WORK REQUEST:
Scan the records that follow, and whenever a line has the word "progress", copy it.

GIVEN RECORDS:
════
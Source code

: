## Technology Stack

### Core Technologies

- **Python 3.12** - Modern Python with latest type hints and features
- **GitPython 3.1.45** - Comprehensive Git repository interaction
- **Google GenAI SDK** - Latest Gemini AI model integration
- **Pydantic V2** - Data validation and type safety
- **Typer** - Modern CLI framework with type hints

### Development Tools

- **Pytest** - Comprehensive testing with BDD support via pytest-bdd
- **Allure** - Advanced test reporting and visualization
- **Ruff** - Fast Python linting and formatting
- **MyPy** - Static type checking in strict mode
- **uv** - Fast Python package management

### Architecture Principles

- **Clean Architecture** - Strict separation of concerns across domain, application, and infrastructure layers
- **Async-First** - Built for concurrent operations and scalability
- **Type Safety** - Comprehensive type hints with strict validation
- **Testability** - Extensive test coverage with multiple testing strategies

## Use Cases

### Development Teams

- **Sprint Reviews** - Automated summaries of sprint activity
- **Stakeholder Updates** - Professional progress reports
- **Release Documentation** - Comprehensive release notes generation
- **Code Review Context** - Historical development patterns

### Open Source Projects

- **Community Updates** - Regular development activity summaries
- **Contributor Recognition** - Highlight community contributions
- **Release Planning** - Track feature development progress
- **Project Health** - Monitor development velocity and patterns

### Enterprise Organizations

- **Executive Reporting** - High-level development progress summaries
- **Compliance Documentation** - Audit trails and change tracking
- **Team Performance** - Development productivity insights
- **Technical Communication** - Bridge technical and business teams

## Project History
════
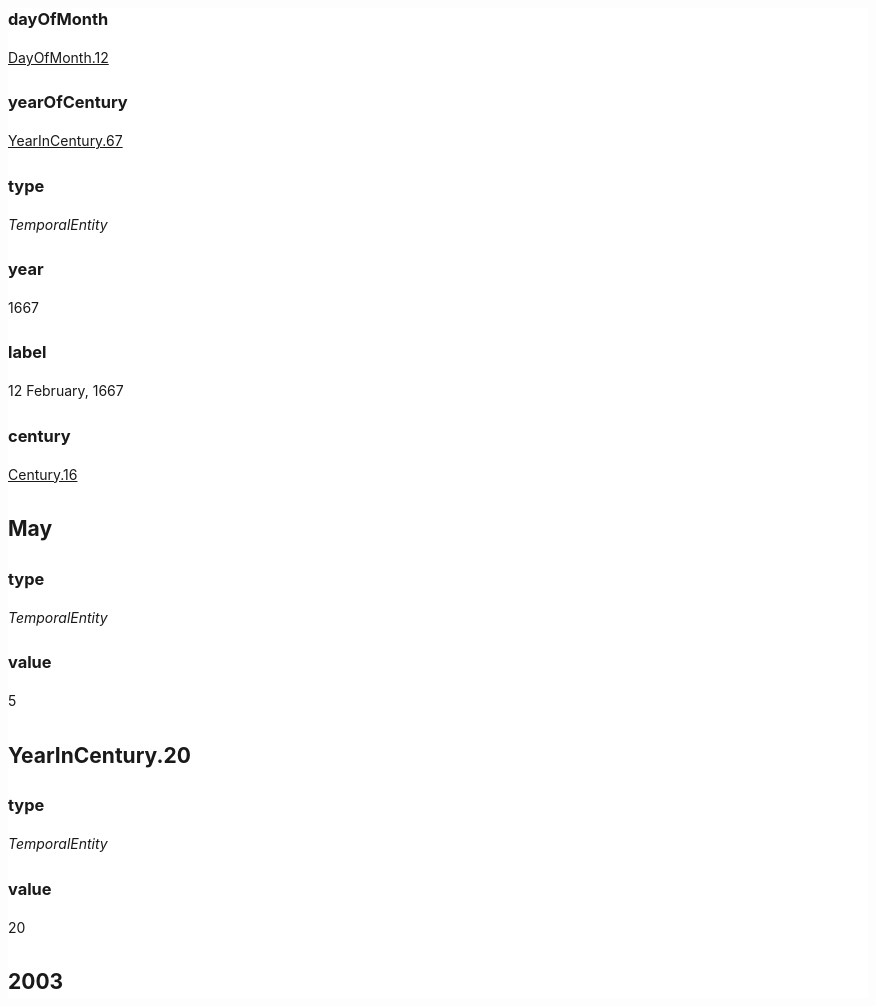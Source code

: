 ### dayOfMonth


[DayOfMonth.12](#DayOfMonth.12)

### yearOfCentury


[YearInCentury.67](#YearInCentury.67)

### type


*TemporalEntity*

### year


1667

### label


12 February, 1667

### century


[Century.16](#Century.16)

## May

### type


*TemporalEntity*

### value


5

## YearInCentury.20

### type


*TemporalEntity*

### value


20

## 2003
════
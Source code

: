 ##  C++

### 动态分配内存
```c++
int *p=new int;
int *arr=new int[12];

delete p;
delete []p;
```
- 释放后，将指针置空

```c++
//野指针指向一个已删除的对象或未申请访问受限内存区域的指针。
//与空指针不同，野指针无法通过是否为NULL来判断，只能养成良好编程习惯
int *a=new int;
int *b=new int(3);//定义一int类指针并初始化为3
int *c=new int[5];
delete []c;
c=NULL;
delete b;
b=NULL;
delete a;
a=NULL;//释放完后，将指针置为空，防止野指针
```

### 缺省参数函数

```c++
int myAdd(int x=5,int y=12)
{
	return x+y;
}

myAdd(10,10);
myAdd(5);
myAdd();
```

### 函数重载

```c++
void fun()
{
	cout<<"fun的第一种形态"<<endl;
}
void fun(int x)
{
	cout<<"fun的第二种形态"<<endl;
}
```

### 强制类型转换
════
SOLUTION TO THE PROBLEM:
- **Stakeholder Updates** - Professional progress reports
- **Release Planning** - Track feature development progress
- **Executive Reporting** - High-level development progress summaries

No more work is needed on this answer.